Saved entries
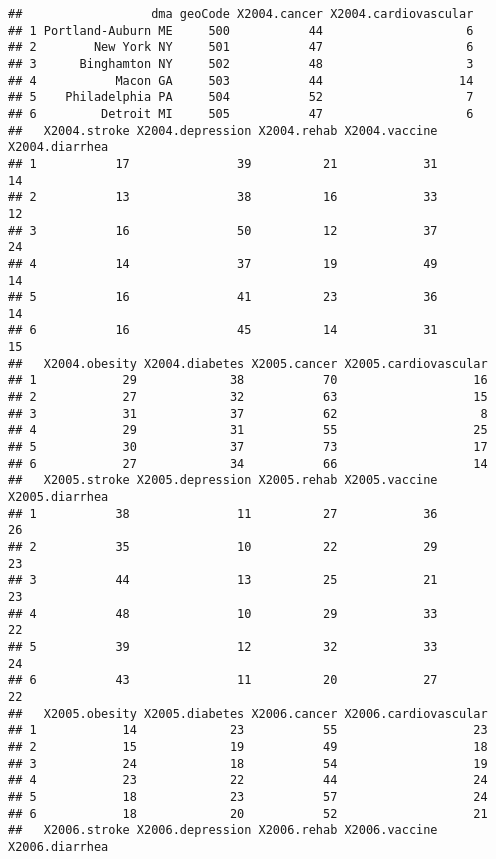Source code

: \documentclass[]{article}
\begin{document}
\begin{verbatim}
##                  dma geoCode X2004.cancer X2004.cardiovascular
## 1 Portland-Auburn ME     500           44                    6
## 2        New York NY     501           47                    6
## 3      Binghamton NY     502           48                    3
## 4           Macon GA     503           44                   14
## 5    Philadelphia PA     504           52                    7
## 6         Detroit MI     505           47                    6
##   X2004.stroke X2004.depression X2004.rehab X2004.vaccine X2004.diarrhea
## 1           17               39          21            31             14
## 2           13               38          16            33             12
## 3           16               50          12            37             24
## 4           14               37          19            49             14
## 5           16               41          23            36             14
## 6           16               45          14            31             15
##   X2004.obesity X2004.diabetes X2005.cancer X2005.cardiovascular
## 1            29             38           70                   16
## 2            27             32           63                   15
## 3            31             37           62                    8
## 4            29             31           55                   25
## 5            30             37           73                   17
## 6            27             34           66                   14
##   X2005.stroke X2005.depression X2005.rehab X2005.vaccine X2005.diarrhea
## 1           38               11          27            36             26
## 2           35               10          22            29             23
## 3           44               13          25            21             23
## 4           48               10          29            33             22
## 5           39               12          32            33             24
## 6           43               11          20            27             22
##   X2005.obesity X2005.diabetes X2006.cancer X2006.cardiovascular
## 1            14             23           55                   23
## 2            15             19           49                   18
## 3            24             18           54                   19
## 4            23             22           44                   24
## 5            18             23           57                   24
## 6            18             20           52                   21
##   X2006.stroke X2006.depression X2006.rehab X2006.vaccine X2006.diarrhea

\end{verbatim}
\end{document}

Activity:
Without any pictures, please reproduce the full set of entries.

Answer section:
Source code

: \documentclass[]{article}
\begin{document}
\begin{verbatim}
##                  dma geoCode X2004.cancer X2004.cardiovascular
## 1 Portland-Auburn ME     500           44                    6
## 2        New York NY     501           47                    6
## 3      Binghamton NY     502           48                    3
## 4           Macon GA     503           44                   14
## 5    Philadelphia PA     504           52                    7
## 6         Detroit MI     505           47                    6
##   X2004.stroke X2004.depression X2004.rehab X2004.vaccine X2004.diarrhea
## 1           17               39          21            31             14
## 2           13               38          16            33             12
## 3           16               50          12            37             24
## 4           14               37          19            49             14
## 5           16               41          23            36             14
## 6           16               45          14            31             15
##   X2004.obesity X2004.diabetes X2005.cancer X2005.cardiovascular
## 1            29             38           70                   16
## 2            27             32           63                   15
## 3            31             37           62                    8
## 4            29             31           55                   25
## 5            30             37           73                   17
## 6            27             34           66                   14
##   X2005.stroke X2005.depression X2005.rehab X2005.vaccine X2005.diarrhea
## 1           38               11          27            36             26
## 2           35               10          22            29             23
## 3           44               13          25            21             23
## 4           48               10          29            33             22
## 5           39               12          32            33             24
## 6           43               11          20            27             22
##   X2005.obesity X2005.diabetes X2006.cancer X2006.cardiovascular
## 1            14             23           55                   23
## 2            15             19           49                   18
## 3            24             18           54                   19
## 4            23             22           44                   24
## 5            18             23           57                   24
## 6            18             20           52                   21
##   X2006.stroke X2006.depression X2006.rehab X2006.vaccine X2006.diarrhea

\end{verbatim}
\end{document}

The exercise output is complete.